--- Recorded data Enclosed Below ---

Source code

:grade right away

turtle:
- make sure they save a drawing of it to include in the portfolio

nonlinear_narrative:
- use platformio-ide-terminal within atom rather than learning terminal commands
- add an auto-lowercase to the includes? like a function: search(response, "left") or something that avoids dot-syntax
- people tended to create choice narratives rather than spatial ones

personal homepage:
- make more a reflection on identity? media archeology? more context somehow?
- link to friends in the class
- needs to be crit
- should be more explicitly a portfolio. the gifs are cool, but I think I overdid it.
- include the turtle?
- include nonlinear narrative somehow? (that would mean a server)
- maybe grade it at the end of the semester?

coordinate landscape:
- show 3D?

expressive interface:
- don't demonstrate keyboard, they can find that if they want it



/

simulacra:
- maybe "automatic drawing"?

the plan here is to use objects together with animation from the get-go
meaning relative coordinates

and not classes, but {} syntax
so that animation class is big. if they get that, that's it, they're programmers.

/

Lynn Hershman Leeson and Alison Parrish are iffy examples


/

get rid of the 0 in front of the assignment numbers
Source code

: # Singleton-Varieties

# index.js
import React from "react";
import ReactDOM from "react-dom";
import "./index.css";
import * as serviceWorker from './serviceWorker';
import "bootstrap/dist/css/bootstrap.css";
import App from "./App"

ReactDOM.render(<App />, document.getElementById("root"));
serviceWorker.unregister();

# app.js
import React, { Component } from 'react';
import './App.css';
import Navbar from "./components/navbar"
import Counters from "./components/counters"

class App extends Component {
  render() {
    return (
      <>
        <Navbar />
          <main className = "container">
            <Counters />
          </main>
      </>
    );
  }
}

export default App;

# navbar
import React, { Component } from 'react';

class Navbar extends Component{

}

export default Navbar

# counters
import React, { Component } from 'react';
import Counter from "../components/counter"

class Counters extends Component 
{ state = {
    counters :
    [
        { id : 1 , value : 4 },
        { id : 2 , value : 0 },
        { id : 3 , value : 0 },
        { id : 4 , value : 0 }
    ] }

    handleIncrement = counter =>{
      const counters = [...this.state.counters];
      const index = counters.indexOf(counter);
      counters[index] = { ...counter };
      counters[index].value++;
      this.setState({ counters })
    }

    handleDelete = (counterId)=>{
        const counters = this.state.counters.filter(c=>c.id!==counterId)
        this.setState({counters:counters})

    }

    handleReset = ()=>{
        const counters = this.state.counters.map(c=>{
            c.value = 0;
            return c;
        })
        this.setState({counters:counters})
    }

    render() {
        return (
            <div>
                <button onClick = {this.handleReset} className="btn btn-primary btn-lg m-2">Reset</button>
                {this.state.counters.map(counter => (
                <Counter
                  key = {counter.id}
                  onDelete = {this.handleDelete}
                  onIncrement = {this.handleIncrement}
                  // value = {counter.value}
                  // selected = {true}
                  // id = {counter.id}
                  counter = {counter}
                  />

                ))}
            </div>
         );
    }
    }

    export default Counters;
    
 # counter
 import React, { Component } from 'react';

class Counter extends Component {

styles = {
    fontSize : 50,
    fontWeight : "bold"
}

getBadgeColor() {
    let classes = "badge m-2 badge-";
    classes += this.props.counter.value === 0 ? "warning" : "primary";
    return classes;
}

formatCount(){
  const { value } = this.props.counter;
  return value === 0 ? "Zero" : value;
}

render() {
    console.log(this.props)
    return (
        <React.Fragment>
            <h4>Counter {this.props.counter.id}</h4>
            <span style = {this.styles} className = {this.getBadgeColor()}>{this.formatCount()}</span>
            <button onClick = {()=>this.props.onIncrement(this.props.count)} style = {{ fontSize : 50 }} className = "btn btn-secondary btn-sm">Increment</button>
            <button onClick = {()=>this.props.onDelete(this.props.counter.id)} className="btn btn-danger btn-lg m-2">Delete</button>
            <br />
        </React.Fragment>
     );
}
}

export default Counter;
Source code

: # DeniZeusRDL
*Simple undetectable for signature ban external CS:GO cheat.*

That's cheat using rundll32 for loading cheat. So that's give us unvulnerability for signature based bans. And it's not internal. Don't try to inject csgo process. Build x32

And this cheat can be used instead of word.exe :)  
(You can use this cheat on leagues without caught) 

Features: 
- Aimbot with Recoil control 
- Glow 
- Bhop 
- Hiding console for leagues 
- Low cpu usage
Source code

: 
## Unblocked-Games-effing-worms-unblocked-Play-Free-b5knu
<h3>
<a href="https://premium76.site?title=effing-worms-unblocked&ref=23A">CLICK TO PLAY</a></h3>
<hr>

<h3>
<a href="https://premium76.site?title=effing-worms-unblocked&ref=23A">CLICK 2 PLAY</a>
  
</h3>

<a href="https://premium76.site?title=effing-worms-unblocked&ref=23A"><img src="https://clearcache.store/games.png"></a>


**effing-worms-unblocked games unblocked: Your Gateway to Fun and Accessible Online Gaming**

--- End of Enclosed Recorded data ---

## Task details
Please restate the records word for word. Go from the first line to the line with "- add an auto-lowercase" and include both.

## Response to the exercise
Source code

:grade right away

turtle:
- make sure they save a drawing of it to include in the portfolio

nonlinear_narrative:
- use platformio-ide-terminal within atom rather than learning terminal commands
- add an auto-lowercase to the includes? like a function: search(response, "left") or something that avoids dot-syntax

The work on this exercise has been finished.